Germany and the UK have signed a joint declaration of intent to work together to drive the development of the low-carbon hydrogen sector, with a focus on growing international trade and accelerating the deployment of production projects.
The two countries aim to establish “international leadership” on hydrogen markets by setting safety and regulatory standards to support trade. They also plan to cooperate on market analysis to support planning and investment by government and industry, and work to make hydrogen technologies cheaper and more accessible.
“With this declaration, we are on our way to jointly help developing the European and international markets for hydrogen,” said Philipp Nimmermann, Germany’s State Secretary for Energy. “Our cooperation will not just involve trading of hydrogen and its derivatives, but also cooperation on technologies and innovation in this field, which will be of mutual benefit for both Germany and the UK”.
“We are on our way to jointly help developing the European and international markets for hydrogen” Nimmermann, German energy secretary
Martin Callanan, UK Minister for Energy Efficiency and Green Finance, said the two countries are “natural partners” in driving forward low-carbon hydrogen.
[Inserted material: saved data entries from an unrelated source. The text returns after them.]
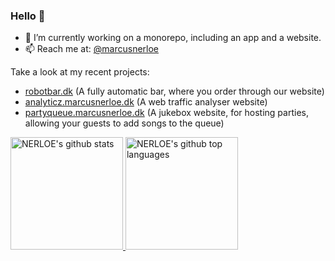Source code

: ### Hello 👋

- 🔭 I’m currently working on a monorepo, including an app and a website.
- 📫 Reach me at: [@marcusnerloe](https://twitter.com/marcusnerloe)

Take a look at my recent projects:
- [robotbar.dk](https://robotbar.dk) (A fully automatic bar, where you order through our website)
- [analyticz.marcusnerloe.dk](https://analyticz.marcusnerloe.dk/analyticz.marcusnerloe.dk) (A web traffic analyser website)
- [partyqueue.marcusnerloe.dk](https://partyqueue.marcusnerloe.dk/queue/cl6tt077a0199tsu156mh598m) (A jukebox website, for hosting parties, allowing your guests to add songs to the queue)

<a href="https://github.com/nerloe">
  <img height="180em" src="https://github-readme-stats.vercel.app/api?username=nerloe&show_icons=true&theme=github_dark&count_private=true" alt="NERLOE's github stats" />
  <img height="180em" src="https://github-readme-stats.vercel.app/api/top-langs/?username=nerloe&theme=github_dark&layout=compact&hide=css,scss,html" alt="NERLOE's github top languages" />
</a>
<br/>

<!--
**NERLOE/nerloe** is a ✨ _special_ ✨ repository because its `README.md` (this file) appears on your GitHub profile.

Here are some ideas to get you started:

- 🔭 I’m currently working on ...
- 🌱 I’m currently learning ...
- 👯 I’m looking to collaborate on ...
- 🤔 I’m looking for help with ...
- 💬 Ask me about ...
- 📫 How to reach me: ...
- 😄 Pronouns: ...
- ⚡ Fun fact: ...
-->
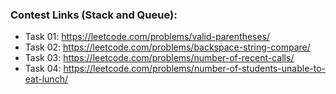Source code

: ### Contest Links (Stack and Queue):

- Task 01: https://leetcode.com/problems/valid-parentheses/
- Task 02: https://leetcode.com/problems/backspace-string-compare/
- Task 03: https://leetcode.com/problems/number-of-recent-calls/
- Task 04: https://leetcode.com/problems/number-of-students-unable-to-eat-lunch/
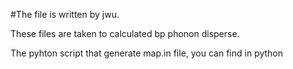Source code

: #The file is written by jwu.

These files are taken to calculated bp phonon disperse.

The pyhton script that generate map.in file, you can find in python
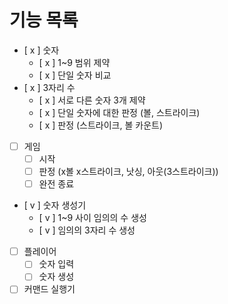 # 기능 목록

- [ x ] 숫자
    - [ x ] 1~9 범위 제약
    - [ x ] 단일 숫자 비교
- [ x ] 3자리 수
    - [ x ] 서로 다른 숫자 3개 제약
    - [ x ] 단일 숫자에 대한 판정 (볼, 스트라이크)
    - [ x ] 판정 (스트라이크, 볼 카운트)
- [ ] 게임
    - [ ] 시작
    - [ ] 판정 (x볼 x스트라이크, 낫싱, 아웃(3스트라이크))
    - [ ] 완전 종료
- [ v ] 숫자 생성기
    - [ v ] 1~9 사이 임의의 수 생성
    - [ v ] 임의의 3자리 수 생성
- [ ] 플레이어
    - [ ] 숫자 입력
    - [ ] 숫자 생성
- [ ] 커맨드 실행기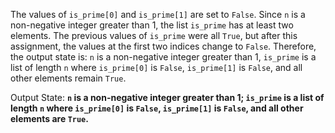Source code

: The values of `is_prime[0]` and `is_prime[1]` are set to `False`. Since `n` is a non-negative integer greater than 1, the list `is_prime` has at least two elements. The previous values of `is_prime` were all `True`, but after this assignment, the values at the first two indices change to `False`. Therefore, the output state is: `n` is a non-negative integer greater than 1, `is_prime` is a list of length `n` where `is_prime[0]` is `False`, `is_prime[1]` is `False`, and all other elements remain `True`.

Output State: **`n` is a non-negative integer greater than 1; `is_prime` is a list of length `n` where `is_prime[0]` is `False`, `is_prime[1]` is `False`, and all other elements are `True`.**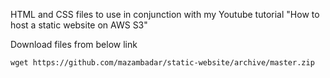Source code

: HTML and CSS files to use in conjunction with my Youtube tutorial "How to host a static website on AWS S3"

Download files from below link

``wget https://github.com/mazambadar/static-website/archive/master.zip`` 



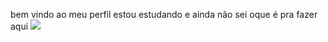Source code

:bem vindo ao meu perfil
estou estudando
e ainda não sei oque é pra fazer aqui
![](https://media.tenor.com/0XsDOR0-6yMAAAAi/gojo-satoru-satoru-gojo.gif)
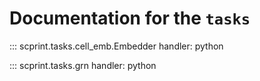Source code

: # Documentation for the `tasks`

::: scprint.tasks.cell_emb.Embedder
    handler: python

::: scprint.tasks.grn
    handler: python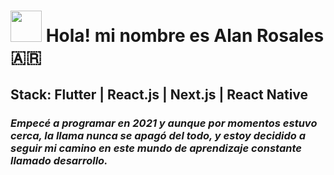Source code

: #  <img src="https://github.com/user-attachments/assets/5a7625b1-7a1c-4b1d-93e4-b6b612ed537c" width="50" height="50"> Hola! mi nombre es Alan Rosales 🇦🇷
## Stack: Flutter | React.js | Next.js | React Native
### *Empecé a programar en 2021 y aunque por momentos estuvo cerca, la llama nunca se apagó del todo, y estoy decidido a seguir mi camino en este mundo de aprendizaje constante llamado desarrollo.*

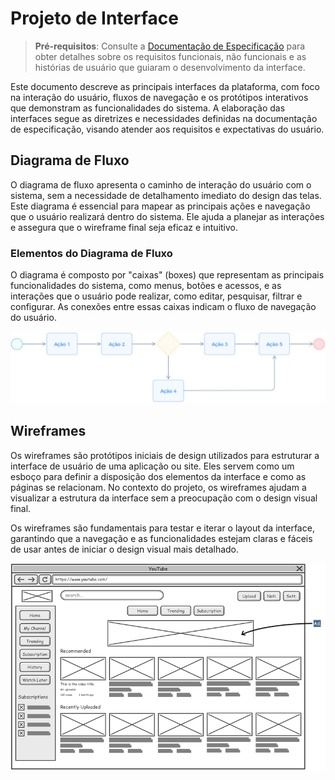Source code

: # Projeto de Interface

> **Pré-requisitos**: Consulte a <a href="02-Especificação do Projeto.md"> Documentação de Especificação</a> para obter detalhes sobre os requisitos funcionais, não funcionais e as histórias de usuário que guiaram o desenvolvimento da interface.

Este documento descreve as principais interfaces da plataforma, com foco na interação do usuário, fluxos de navegação e os protótipos interativos que demonstram as funcionalidades do sistema. A elaboração das interfaces segue as diretrizes e necessidades definidas na documentação de especificação, visando atender aos requisitos e expectativas do usuário.

## Diagrama de Fluxo

O diagrama de fluxo apresenta o caminho de interação do usuário com o sistema, sem a necessidade de detalhamento imediato do design das telas. Este diagrama é essencial para mapear as principais ações e navegação que o usuário realizará dentro do sistema. Ele ajuda a planejar as interações e assegura que o wireframe final seja eficaz e intuitivo.

### Elementos do Diagrama de Fluxo

O diagrama é composto por "caixas" (boxes) que representam as principais funcionalidades do sistema, como menus, botões e acessos, e as interações que o usuário pode realizar, como editar, pesquisar, filtrar e configurar. As conexões entre essas caixas indicam o fluxo de navegação do usuário.

![Exemplo de Diagrama de Fluxo](img/diagramafluxo2.jpg)

## Wireframes

Os wireframes são protótipos iniciais de design utilizados para estruturar a interface de usuário de uma aplicação ou site. Eles servem como um esboço para definir a disposição dos elementos da interface e como as páginas se relacionam. No contexto do projeto, os wireframes ajudam a visualizar a estrutura da interface sem a preocupação com o design visual final.

Os wireframes são fundamentais para testar e iterar o layout da interface, garantindo que a navegação e as funcionalidades estejam claras e fáceis de usar antes de iniciar o design visual mais detalhado.

![Exemplo de Wireframe](img/wireframe-example.png)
“This agreement will underpin the development of this new fuel not just for our respective countries but also for an international trade that could be transformative in our work towards achieving net-zero emissions by 2050,” he said.
The agreement comes at a critical time for both countries’ hydrogen ambitions as sluggish progress on bringing proposed production projects to FID threatens their 2030 targets.
The IEA has said that only 4% of announced production projects globally have reached FID. A challenging economic environment is “testing the resolve” of developers and policymakers to follow through on planned projects, IEA Executive Director Fatih Birol said.
Both governments are supporting the hydrogen sector through a range of subsidies.
The UK has a £240m ($292m) Net Zero Hydrogen Fund for capital support and a Hydrogen Production Business Model that offers revenue support for projects. In Germany, the government is supporting the implementation of the National Hydrogen Strategy with funding from the Climate and Transformation Fund.
Germany in particular has been working hard to lock in supplies from exporters globally as it is expected to need to cover at least half of its projected demand through imports. It also sees hydrogen as a key contributor to its long-term energy security as it rebuilds its supply base following the cessation of natural gas imports from Russia. The UK’s potential as an exporter remains unclear, with much of its planned production expected to be consumed domestically in low-carbon industrial clusters.
At a corporate level, the UK and Germany already have close ties in the renewables and hydrogen sector. Uniper and RWE, Germany’s two biggest energy utilities, are investing in low-carbon hydrogen in the UK. Uniper recently unveiled plans to develop a large-scale electrolytic hydrogen production plant at the site of its coal-fired Ratcliffe-on-Soar power station in Nottinghamshire in England’s East Midlands region.
Uniper’s plan for the site involves the commissioning of 100MW of electrolysers in the second half of the 2020s and up to 500MW by the turn of the decade.
“Hydrogen projects in the UK are an essential part of Uniper’s new strategy and its implementation,” said Michael Lewis, CEO of Uniper.
UK electrolyser manufacturer ITM Power is set to open offices in Germany in October as it targets that market as well as the wider EU. ITM CEO Dennis Schulz welcomed the two governments’ agreement. “An effective hydrogen economy can only take shape if countries form alliances like this one. Germany is a very significant market for hydrogen and for ITM Power,” he said. “We are currently building several hundreds of megawatts of electrolyser capacity for projects in Germany, some of which are among the biggest projects in the world.”